BEGIN Material supplied

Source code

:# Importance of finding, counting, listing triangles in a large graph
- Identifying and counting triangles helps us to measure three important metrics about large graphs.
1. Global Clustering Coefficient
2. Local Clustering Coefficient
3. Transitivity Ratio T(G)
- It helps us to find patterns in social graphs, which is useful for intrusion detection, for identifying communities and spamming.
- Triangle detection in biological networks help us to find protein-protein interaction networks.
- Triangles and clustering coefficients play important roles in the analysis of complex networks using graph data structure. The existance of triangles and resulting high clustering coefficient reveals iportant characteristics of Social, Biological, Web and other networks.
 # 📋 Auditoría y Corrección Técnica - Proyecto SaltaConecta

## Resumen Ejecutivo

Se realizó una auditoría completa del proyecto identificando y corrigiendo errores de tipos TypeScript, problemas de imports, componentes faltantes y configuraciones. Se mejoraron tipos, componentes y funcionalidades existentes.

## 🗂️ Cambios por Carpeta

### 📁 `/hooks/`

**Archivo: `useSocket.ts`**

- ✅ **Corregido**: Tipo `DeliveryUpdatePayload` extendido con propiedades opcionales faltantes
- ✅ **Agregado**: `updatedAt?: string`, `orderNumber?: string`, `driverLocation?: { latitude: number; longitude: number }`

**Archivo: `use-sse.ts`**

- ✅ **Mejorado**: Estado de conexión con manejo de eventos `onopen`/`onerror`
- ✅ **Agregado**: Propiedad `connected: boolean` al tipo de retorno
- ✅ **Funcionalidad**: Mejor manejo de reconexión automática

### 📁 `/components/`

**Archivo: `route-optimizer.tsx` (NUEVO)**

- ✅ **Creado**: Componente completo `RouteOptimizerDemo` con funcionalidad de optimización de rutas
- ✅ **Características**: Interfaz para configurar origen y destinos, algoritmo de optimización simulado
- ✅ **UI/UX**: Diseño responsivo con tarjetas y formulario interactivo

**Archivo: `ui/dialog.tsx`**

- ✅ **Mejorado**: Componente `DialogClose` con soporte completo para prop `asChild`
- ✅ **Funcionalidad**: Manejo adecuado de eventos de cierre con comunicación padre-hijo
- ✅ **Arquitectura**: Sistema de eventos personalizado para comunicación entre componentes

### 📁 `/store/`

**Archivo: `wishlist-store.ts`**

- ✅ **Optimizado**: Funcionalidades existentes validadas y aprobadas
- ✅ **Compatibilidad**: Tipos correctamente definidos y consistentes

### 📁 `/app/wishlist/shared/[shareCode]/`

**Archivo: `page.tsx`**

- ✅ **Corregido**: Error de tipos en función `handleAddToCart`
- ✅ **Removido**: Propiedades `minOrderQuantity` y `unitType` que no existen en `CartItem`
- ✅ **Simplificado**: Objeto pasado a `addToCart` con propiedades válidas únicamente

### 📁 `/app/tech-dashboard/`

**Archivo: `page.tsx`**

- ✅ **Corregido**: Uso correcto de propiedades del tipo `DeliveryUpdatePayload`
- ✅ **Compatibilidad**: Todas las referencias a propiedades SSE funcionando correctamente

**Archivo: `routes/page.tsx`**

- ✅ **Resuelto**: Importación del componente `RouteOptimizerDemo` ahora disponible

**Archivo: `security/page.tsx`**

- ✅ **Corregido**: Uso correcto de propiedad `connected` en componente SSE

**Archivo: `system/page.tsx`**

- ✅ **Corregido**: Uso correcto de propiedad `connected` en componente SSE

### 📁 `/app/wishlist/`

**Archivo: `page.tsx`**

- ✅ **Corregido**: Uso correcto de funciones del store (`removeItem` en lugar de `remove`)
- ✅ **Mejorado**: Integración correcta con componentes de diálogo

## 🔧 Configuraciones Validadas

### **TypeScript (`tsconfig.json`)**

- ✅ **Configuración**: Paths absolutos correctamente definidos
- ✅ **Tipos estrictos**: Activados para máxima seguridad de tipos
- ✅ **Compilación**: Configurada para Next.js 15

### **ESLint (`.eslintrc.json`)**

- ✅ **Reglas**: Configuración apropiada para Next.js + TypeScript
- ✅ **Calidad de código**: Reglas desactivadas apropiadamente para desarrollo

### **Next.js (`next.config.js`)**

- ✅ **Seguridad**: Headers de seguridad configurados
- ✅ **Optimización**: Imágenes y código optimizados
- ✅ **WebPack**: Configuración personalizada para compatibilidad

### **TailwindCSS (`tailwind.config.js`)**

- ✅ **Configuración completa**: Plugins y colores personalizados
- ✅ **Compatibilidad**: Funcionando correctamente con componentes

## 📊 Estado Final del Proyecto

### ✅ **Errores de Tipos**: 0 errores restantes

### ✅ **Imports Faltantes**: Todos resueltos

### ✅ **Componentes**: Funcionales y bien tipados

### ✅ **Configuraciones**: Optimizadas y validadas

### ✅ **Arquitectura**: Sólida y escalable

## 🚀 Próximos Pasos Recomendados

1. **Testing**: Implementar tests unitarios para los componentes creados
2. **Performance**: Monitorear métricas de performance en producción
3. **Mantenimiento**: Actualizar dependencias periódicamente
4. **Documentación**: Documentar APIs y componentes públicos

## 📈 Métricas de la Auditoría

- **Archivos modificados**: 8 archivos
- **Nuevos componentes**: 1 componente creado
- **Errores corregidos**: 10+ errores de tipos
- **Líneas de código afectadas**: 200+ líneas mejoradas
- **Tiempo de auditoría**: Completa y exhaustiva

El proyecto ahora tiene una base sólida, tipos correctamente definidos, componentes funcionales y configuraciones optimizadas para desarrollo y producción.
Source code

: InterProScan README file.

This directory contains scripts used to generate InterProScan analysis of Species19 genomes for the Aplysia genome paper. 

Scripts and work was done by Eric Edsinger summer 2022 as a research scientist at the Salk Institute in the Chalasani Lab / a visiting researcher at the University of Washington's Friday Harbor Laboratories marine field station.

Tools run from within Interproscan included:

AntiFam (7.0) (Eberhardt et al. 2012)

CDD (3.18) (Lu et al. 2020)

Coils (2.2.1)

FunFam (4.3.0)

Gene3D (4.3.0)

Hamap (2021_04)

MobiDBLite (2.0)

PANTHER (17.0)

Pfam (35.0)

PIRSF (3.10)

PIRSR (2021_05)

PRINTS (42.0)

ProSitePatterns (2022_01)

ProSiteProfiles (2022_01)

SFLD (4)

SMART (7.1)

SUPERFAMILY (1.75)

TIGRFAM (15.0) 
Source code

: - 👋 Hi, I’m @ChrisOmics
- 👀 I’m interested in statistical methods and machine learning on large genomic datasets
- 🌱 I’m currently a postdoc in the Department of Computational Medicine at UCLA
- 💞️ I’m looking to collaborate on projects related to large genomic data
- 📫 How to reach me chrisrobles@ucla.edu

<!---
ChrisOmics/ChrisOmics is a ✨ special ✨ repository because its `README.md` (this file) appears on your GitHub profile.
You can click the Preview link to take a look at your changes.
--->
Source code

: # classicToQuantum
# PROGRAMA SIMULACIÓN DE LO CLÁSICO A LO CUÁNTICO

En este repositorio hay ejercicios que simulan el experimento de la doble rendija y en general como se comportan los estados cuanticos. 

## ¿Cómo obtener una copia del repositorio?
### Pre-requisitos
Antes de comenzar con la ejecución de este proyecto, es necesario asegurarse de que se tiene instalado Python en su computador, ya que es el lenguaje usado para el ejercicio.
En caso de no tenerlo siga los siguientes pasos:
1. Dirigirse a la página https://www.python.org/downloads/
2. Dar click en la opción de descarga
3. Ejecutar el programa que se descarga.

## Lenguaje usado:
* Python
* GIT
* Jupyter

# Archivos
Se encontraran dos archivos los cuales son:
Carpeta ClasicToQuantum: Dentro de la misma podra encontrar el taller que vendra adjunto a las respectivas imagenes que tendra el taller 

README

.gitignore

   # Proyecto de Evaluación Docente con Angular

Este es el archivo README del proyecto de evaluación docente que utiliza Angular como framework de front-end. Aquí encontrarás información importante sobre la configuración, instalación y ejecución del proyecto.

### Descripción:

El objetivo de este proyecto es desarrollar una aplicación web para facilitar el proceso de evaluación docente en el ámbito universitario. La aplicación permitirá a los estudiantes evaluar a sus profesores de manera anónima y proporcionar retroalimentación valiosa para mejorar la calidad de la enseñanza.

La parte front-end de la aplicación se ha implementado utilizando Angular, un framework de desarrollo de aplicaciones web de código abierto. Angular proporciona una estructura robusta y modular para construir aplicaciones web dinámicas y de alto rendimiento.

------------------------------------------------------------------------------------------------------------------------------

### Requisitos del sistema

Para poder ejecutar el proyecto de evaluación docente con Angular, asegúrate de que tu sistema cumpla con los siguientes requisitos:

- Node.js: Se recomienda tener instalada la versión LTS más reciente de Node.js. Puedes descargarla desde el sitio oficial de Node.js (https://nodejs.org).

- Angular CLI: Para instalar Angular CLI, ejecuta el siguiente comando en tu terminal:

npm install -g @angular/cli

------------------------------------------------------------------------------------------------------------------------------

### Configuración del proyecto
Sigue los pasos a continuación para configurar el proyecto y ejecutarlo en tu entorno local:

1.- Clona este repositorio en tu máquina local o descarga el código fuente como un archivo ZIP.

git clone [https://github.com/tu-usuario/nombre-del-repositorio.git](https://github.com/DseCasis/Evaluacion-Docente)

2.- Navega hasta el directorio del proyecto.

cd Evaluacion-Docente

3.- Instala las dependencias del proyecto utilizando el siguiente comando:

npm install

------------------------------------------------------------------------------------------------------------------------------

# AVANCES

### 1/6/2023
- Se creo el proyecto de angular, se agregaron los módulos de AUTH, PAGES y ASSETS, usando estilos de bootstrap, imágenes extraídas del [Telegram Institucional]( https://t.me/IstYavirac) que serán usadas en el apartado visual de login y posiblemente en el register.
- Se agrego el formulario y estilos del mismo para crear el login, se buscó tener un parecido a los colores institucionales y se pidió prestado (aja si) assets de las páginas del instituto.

END Material supplied

§ Task goal
Once you find the line with "1. Dirigirse a" above, print it and every line after it up to and including the line with "# Proyecto de", exactly as written and nothing else.

§ Solution to this exercise
1. Dirigirse a la página https://www.python.org/downloads/
2. Dar click en la opción de descarga
3. Ejecutar el programa que se descarga.

## Lenguaje usado:
* Python
* GIT
* Jupyter

# Archivos
Se encontraran dos archivos los cuales son:
Carpeta ClasicToQuantum: Dentro de la misma podra encontrar el taller que vendra adjunto a las respectivas imagenes que tendra el taller 

README

.gitignore

   # Proyecto de Evaluación Docente con Angular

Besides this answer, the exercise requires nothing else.